* [Problem requirements]
Lines in the records below that contain the word "includegraphics" must each be copied.

——————————

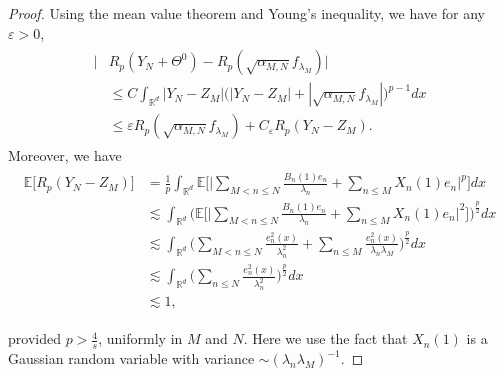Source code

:\documentclass[%
11pt,  reqno]{amsart}
\theoremstyle{remarkstyle}
\newcommand{\1}{\hspace{0.2mm}\text{I}\hspace{0.2mm}}
\newcommand{\noi}{\noindent}
\newcommand{\R}{\mathbb{R}}
\newcommand{\E}{\mathbb{E}}
\newcommand{\eps}{\varepsilon}
\newcommand{\ld}{\lambda}
\newcommand{\les}{\lesssim}
\numberwithin{equation}{section}
\numberwithin{theorem}{section}
\newcommand{\Dr}{\Theta}
\begin{document}
	
	\begin{proof} Using the mean value theorem and Young's inequality, we have for any $\eps > 0$,
		\begin{align}
			\begin{split} 
				\big| & R_p(Y_N + \Dr^0) - R_p( \sqrt{\alpha_{M,N}} f_{\ld_M})\big|\\
				&\le C \int_{\R^d} |Y_N - Z_M| \big(|Y_N-Z_M| + | \sqrt{\alpha_{M,N}} f_{\ld_M}|\big)^{p-1}dx\\
				& \le \eps R_p( \sqrt{\alpha_{M,N}} f_{\ld_M}) +C_\eps R_p(Y_N-Z_M).
			\end{split}
			\label{paa}
		\end{align}
		Moreover, 
		we have
		\begin{align}
			\begin{split}
				\E\big[R_p(Y_N -Z_M) \big] & = \frac 1p \int_{\R^d} \E \bigg[ \Big|\sum_{M < n\le N}\frac{B_n(1) e_n}{\lambda_n}+\sum_{n\le M}X_n(1)e_n\Big|^p \bigg] dx\\
				&\les  \int_{\R^d} \bigg( \E \bigg[ \Big|\sum_{M < n\le N}\frac{B_n(1) e_n}{\lambda_n}+\sum_{n\le M}X_n(1)e_n\Big|^2 \bigg]\bigg)^{\frac{p}{2}}dx\\
				&\les  \int_{\R^d}\Big(\sum_{M < n\le N}\frac{e_n^2 (x)}{\lambda_n^2}+\sum_{n\le M}\frac{e_n^2 (x)}{\lambda_n \ld_M } \Big)^{\frac{p}{2}}dx\\ 
				&\les  \int_{\R^d}\Big(\sum_{ n\le N}\frac{e_n^2 (x)}{\lambda_n^2 } \Big)^{\frac{p}{2}}dx \\ 
				&\les  1,
			\end{split}
			\label{paa2}
		\end{align}
		
		\noi 
		provided $p > \frac4s$, uniformly in $M$ and $N$.
		Here we use the fact that $X_n (1)$ is a Gaussian random variable with variance
		$\sim (\ld_n \ld_M )^{-1}$.
		

\end{proof}
\end{document}
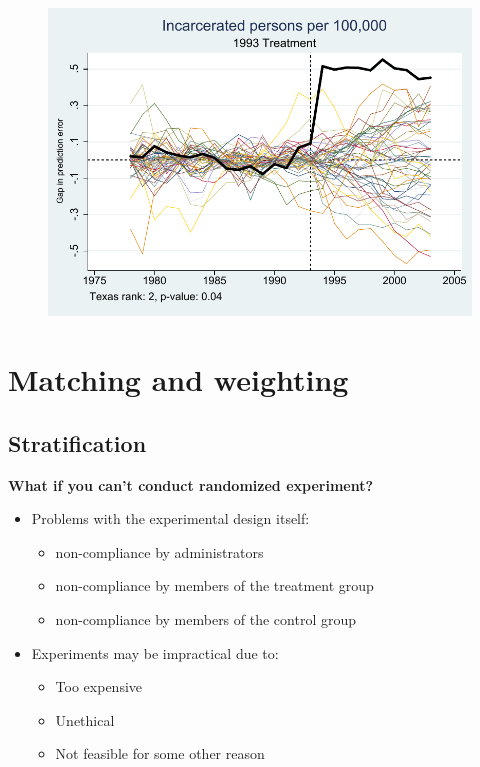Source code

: \documentclass[notes=show]{beamer}
\begin{document}
\begin{frame}[shrink=30,plain]

\begin{figure}
\includegraphics{./lecture_includes/synth_placebo_totalincarceration1993.pdf}
\end{figure}
\end{frame}


\section{Matching and weighting}

\subsection{Stratification}

\begin{frame}
	\begin{center}
	\textbf{What if you can't conduct randomized experiment?}
	\end{center}

	\begin{itemize}
	\item Problems with the experimental design itself:
		\begin{itemize}
		\item non-compliance by administrators 
		\item non-compliance by members of the treatment group
		\item non-compliance by members of the control group
		\end{itemize}
	\item  Experiments may be impractical due to:
		\begin{itemize}
		\item Too expensive
		\item Unethical
		\item Not feasible for some other reason
		\end{itemize}
	\end{itemize}

\end{frame}
\end{document}
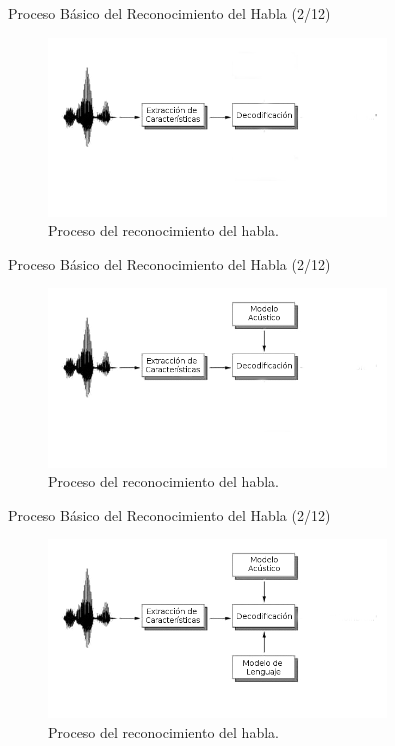 \begin{frame}{Proceso B\'asico del Reconocimiento del Habla (2/12)}

\begin{figure}[H]  
\centering
\includegraphics[width=0.8\textwidth]{./graphics/proceso_1.png}
\caption{Proceso del reconocimiento del habla.}
\label{figure:proceso}
\end{figure}
\end{frame}

\begin{frame}{Proceso B\'asico del Reconocimiento del Habla (2/12)}

\begin{figure}[H] 
\centering
\includegraphics[width=0.8\textwidth]{./graphics/proceso_2.png}
\caption{Proceso del reconocimiento del habla.}
\label{figure:proceso}
\end{figure}
\end{frame}

\begin{frame}{Proceso B\'asico del Reconocimiento del Habla (2/12)}

\begin{figure}[H] 
\centering
\includegraphics[width=0.8\textwidth]{./graphics/proceso_3.png}
\caption{Proceso del reconocimiento del habla.}
\label{figure:proceso}
\end{figure}
\end{frame}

——————————

* [Exercise output]
\includegraphics{./lecture_includes/synth_placebo_totalincarceration1993.pdf}
\includegraphics[width=0.8\textwidth]{./graphics/proceso_1.png}
\includegraphics[width=0.8\textwidth]{./graphics/proceso_2.png}
\includegraphics[width=0.8\textwidth]{./graphics/proceso_3.png}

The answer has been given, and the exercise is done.